++++ Records for this exercise ++++
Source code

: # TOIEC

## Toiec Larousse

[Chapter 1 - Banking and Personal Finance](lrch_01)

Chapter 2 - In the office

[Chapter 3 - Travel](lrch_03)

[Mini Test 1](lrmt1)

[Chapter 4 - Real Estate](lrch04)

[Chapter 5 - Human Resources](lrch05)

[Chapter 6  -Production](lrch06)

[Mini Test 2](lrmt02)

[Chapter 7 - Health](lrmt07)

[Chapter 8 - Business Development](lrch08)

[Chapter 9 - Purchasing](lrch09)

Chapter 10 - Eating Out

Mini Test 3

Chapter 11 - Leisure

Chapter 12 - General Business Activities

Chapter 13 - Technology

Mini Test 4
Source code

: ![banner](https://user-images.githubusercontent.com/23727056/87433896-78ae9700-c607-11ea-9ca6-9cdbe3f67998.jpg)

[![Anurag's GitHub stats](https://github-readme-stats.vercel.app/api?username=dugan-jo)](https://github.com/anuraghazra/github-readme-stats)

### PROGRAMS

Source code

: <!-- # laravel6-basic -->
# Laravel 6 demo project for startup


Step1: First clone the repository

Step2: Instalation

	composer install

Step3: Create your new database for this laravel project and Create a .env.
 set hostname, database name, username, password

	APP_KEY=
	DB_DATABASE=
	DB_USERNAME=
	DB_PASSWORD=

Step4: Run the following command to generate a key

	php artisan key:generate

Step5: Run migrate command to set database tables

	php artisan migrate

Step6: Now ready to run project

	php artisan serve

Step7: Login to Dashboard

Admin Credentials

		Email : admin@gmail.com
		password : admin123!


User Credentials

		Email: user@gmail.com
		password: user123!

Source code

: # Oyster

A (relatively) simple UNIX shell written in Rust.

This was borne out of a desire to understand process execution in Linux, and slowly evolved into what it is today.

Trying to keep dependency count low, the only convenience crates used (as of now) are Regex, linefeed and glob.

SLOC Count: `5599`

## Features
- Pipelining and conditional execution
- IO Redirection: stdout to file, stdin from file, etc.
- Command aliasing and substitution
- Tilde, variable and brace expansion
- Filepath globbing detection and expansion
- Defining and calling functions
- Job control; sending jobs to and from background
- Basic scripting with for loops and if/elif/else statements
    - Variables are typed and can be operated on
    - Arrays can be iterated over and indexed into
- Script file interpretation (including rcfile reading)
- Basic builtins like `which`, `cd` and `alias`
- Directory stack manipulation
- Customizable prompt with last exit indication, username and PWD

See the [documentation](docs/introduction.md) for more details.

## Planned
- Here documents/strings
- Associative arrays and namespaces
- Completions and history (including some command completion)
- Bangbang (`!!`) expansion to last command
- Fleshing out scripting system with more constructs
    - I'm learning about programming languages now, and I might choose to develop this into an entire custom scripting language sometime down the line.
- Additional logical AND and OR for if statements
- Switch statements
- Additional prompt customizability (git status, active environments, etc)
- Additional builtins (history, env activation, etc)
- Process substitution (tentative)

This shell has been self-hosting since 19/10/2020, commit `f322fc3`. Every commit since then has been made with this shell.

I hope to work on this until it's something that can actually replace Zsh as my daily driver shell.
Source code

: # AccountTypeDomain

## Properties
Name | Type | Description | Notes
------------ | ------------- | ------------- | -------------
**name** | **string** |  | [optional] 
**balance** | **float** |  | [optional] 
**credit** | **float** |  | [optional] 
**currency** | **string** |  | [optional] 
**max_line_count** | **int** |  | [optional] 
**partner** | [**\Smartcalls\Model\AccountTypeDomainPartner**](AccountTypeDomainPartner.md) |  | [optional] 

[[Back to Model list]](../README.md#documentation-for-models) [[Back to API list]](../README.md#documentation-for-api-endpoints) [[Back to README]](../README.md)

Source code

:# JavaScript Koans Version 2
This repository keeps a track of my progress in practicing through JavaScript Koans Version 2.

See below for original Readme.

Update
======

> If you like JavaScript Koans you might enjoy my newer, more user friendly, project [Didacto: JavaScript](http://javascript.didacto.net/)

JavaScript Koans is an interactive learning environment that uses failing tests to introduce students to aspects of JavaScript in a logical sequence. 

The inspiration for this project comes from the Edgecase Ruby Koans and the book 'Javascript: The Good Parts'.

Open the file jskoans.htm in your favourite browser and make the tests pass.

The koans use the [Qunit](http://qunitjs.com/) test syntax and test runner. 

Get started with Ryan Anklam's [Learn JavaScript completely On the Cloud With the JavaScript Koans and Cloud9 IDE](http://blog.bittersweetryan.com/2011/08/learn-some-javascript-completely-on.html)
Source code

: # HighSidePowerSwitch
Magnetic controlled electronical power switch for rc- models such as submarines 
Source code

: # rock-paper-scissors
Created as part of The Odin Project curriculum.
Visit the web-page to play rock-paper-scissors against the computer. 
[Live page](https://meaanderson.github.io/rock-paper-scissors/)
++++
■ Your assignment:
For the lines above, output exactly those from the line containing "[Chapter 3 - Travel](lrch_03)" through the line containing "password: user123!", and skip the others.

■ Written solution:
[Chapter 3 - Travel](lrch_03)

[Mini Test 1](lrmt1)

[Chapter 4 - Real Estate](lrch04)

[Chapter 5 - Human Resources](lrch05)

[Chapter 6  -Production](lrch06)

[Mini Test 2](lrmt02)

[Chapter 7 - Health](lrmt07)

[Chapter 8 - Business Development](lrch08)

[Chapter 9 - Purchasing](lrch09)

Chapter 10 - Eating Out

Mini Test 3

Chapter 11 - Leisure

Chapter 12 - General Business Activities

Chapter 13 - Technology

Mini Test 4
Source code

: ![banner](https://user-images.githubusercontent.com/23727056/87433896-78ae9700-c607-11ea-9ca6-9cdbe3f67998.jpg)

[![Anurag's GitHub stats](https://github-readme-stats.vercel.app/api?username=dugan-jo)](https://github.com/anuraghazra/github-readme-stats)

### PROGRAMS

Source code

: <!-- # laravel6-basic -->
# Laravel 6 demo project for startup


Step1: First clone the repository

Step2: Instalation

	composer install

Step3: Create your new database for this laravel project and Create a .env.
 set hostname, database name, username, password

	APP_KEY=
	DB_DATABASE=
	DB_USERNAME=
	DB_PASSWORD=

Step4: Run the following command to generate a key

	php artisan key:generate

Step5: Run migrate command to set database tables

	php artisan migrate

Step6: Now ready to run project

	php artisan serve

Step7: Login to Dashboard

Admin Credentials

		Email : admin@gmail.com
		password : admin123!


User Credentials

		Email: user@gmail.com
		password: user123!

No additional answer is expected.